- _WORK INSTRUCTION_:
Read through the records below and copy each line that uses the word "blue".

▶

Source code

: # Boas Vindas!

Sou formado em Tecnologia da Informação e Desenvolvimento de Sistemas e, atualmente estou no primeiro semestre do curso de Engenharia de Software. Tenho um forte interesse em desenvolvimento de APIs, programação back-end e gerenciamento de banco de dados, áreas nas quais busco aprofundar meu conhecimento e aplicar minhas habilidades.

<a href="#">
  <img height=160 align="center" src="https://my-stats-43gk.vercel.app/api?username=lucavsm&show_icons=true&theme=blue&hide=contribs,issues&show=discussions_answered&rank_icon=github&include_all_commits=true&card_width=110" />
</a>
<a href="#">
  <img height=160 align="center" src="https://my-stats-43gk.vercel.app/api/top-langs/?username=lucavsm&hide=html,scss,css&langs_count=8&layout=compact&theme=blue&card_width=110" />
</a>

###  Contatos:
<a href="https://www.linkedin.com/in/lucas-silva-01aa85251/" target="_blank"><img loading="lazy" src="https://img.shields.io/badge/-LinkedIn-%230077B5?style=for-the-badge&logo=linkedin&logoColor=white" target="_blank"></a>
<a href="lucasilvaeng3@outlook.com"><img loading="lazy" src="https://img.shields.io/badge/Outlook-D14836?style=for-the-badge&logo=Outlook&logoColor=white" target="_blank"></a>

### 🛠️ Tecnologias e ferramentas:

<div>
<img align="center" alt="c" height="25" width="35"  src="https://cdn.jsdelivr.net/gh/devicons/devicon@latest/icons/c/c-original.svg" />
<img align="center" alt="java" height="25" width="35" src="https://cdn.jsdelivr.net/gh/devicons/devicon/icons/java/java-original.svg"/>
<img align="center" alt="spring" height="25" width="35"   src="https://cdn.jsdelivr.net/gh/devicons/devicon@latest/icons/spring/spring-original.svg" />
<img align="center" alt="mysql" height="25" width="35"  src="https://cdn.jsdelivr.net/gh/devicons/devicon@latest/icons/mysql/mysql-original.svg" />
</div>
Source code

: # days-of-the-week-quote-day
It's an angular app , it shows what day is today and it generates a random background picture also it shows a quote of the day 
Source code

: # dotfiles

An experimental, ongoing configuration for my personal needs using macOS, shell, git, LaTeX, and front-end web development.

◀
▶

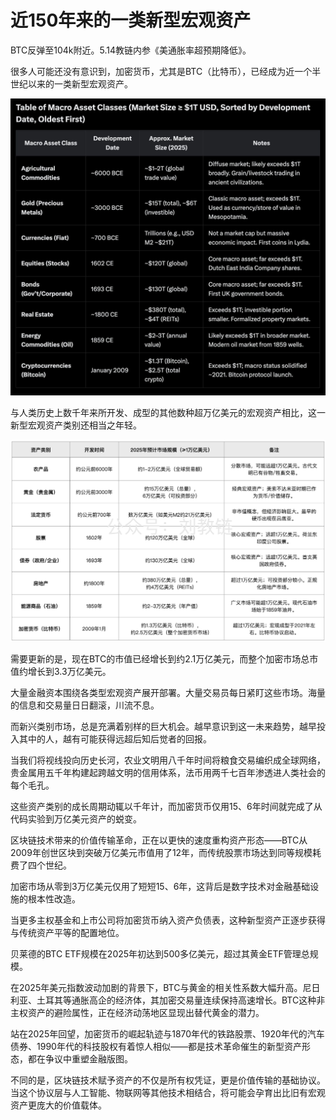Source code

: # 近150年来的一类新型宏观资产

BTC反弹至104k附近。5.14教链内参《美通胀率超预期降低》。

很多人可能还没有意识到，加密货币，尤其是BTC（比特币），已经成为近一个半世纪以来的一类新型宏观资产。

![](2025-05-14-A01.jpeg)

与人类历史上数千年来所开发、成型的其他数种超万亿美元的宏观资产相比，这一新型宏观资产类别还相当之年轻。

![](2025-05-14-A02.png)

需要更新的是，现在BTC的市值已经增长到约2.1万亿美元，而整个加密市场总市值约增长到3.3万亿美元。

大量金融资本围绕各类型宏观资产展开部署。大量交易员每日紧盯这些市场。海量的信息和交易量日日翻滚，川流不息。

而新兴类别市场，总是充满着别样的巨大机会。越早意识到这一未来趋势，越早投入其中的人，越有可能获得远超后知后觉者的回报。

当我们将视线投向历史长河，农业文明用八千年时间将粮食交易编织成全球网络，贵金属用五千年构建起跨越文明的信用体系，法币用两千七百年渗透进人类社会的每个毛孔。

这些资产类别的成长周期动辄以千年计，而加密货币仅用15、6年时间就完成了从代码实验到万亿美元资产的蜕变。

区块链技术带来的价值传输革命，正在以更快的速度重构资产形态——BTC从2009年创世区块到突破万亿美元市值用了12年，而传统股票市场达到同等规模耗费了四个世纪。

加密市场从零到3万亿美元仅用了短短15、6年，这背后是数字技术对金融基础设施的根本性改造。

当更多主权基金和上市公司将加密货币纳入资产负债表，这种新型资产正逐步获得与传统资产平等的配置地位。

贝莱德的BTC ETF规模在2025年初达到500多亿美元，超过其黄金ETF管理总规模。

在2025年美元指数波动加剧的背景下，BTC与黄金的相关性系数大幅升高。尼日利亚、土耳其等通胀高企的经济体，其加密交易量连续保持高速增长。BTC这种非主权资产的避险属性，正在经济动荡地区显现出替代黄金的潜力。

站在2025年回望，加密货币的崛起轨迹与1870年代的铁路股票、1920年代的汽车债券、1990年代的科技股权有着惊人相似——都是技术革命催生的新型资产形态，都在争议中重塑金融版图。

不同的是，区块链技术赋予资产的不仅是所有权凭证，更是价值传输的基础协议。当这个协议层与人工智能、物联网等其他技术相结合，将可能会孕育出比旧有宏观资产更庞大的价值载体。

◀

- _COMPLETED TASK_:
  <img height=160 align="center" src="https://my-stats-43gk.vercel.app/api?username=lucavsm&show_icons=true&theme=blue&hide=contribs,issues&show=discussions_answered&rank_icon=github&include_all_commits=true&card_width=110" />
  <img height=160 align="center" src="https://my-stats-43gk.vercel.app/api/top-langs/?username=lucavsm&hide=html,scss,css&langs_count=8&layout=compact&theme=blue&card_width=110" />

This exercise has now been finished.